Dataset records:
^^^^^^^^

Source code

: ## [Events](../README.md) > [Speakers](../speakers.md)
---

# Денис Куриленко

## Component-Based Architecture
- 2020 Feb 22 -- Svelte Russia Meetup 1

^^^^^^^^

ACTION ITEM:
Set down the records once more, character for character.

WORKED SOLUTION:
Source code

: ## [Events](../README.md) > [Speakers](../speakers.md)
---

# Денис Куриленко

## Component-Based Architecture
- 2020 Feb 22 -- Svelte Russia Meetup 1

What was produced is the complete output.